The Fed's move is considered a "torch" that stimulates global monetary easing to increase the money supply and lower the value of the domestic currency to stimulate exports. Therefore, the decision of the SBV is entirely consistent with the general movements of the global financial market.
However, this is only considered a necessary condition. Sufficient conditions are intrinsic factors of the domestic economy. Accordingly, the average inflation in the 10 months of 2019 is currently at only 2.48% and is expected to be only about 3% for the whole of 2019, much lower than the 4% target assigned by the National Assembly to the Government. In 2020, the National Assembly continues to set the target of controlling the annual average inflation at 4%, equivalent to the figure of 2019. Therefore, the deposit interest cap ceiling being reduced to 5% is still enough to ensure a positive real interest rate of savings depositors. Therefore, the decision of lowering the ceiling interest rate of the central bank is completely consistent with both domestic and international movements.
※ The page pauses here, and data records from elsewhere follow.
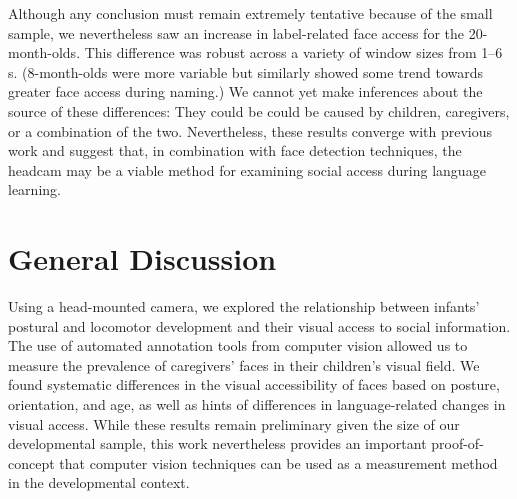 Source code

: \documentclass[man,noapacite]{apa2}
\begin{document}
Although any conclusion must remain extremely tentative because of the small sample, we nevertheless saw an increase in label-related face access for the 20-month-olds. This difference was robust across a variety of window sizes from 1--6 s. (8-month-olds were more variable but similarly showed some trend towards greater face access during naming.) We cannot yet make inferences about the source of these differences: They could be could be caused by children, caregivers, or a combination of the two. Nevertheless, these results converge with previous work and suggest that, in combination with face detection techniques, the headcam may be a viable method for examining social access during language learning.


\section{General Discussion}

Using a head-mounted camera, we explored the relationship between infants' postural and locomotor development and their visual access to social information. The use of automated annotation tools from computer vision allowed us to measure the prevalence of caregivers' faces in their children's visual field. We found systematic differences in the visual accessibility of faces based on posture, orientation, and age, as well as hints of differences in language-related changes in visual access. While these results remain preliminary given the size of our developmental sample, this work nevertheless provides an important proof-of-concept that computer vision techniques can be used as a measurement method in the developmental context. 
\end{document}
Immediately after the decision of the SBV, banks must immediately adjust their deposit rates. However, this decision of the SBV forced banks to make strategic adjustments in raising capital.
In addition to term deposits of less than six months, the maximum interest rate is only 5% per annum as per regulations, for terms of six months and above, interest rates are significantly different among banking groups.
For the group of excess liquidity, including state-owned banks and some large commercial banks, deposit rates fell for deposits over 6 months, although the reduction was uneven between terms.
Banks with moderate liquidity, including medium-sized banks, kept deposit rates for terms above six months as before the SBV's decision.
Meanwhile, small banks with total assets of less than VND 100,000 billion and currently accounting for the majority of 35 commercial banks have suddenly raised deposit rates for deposits over six months, although the increase between terms and between banks is different.
Why is there such a difference? The fact that interest rates are the same between banks for deposits of less than six months will cause depositors to tend to choose more reputable banks. Therefore, the mobilization of small and reputable banks may decline. This shift is entirely understandable because deposits of less than six months still account for 30-40% of the deposit structure of banks. Therefore, to compensate for this decline, small banks have to raise interest rates for terms of more than six months to attract depositors from bigger banks.
If this happens to a sufficiently large level and over a long period, even larger banks, in spite of excess liquidity, will have to adjust deposit rates to increase their market share.
Thus, while interest rates for short terms decreased, interest rates for long terms may tend to rise. This process, if maintained for a long time, will cause the total cost of mobilization of banks to increase. The reason is that customers' demand for deposits is increasingly moving from short-term to longer-term. Previously, deposits of less than six months usually accounted for 60-70%, but now it is estimated at only 30-40%.
To keep the interest rate level from rising back as analyzed above, the SBV must have more measures to keep the liquidity of the whole system in excess. Only then, the interest rate level in the interbank market will remain low to avoid putting pressure on the interest rate level on market 1 (the market between banks and residents, economic organizations).
The SBV's extension of the application time of Basel 2 from 2020 to 2023, as recently stipulated in Circular No. 22/2019 replaces Circular No. 36/2014, is also considered a solution to avoid small banks racing to raise Tier 2 capital as they did in 2019. Also, the State Bank may consider lowering the current key interest rates such as the OMO rate, Treasury bill interest rate ... Only then will new businesses have the opportunity to access cheaper capital.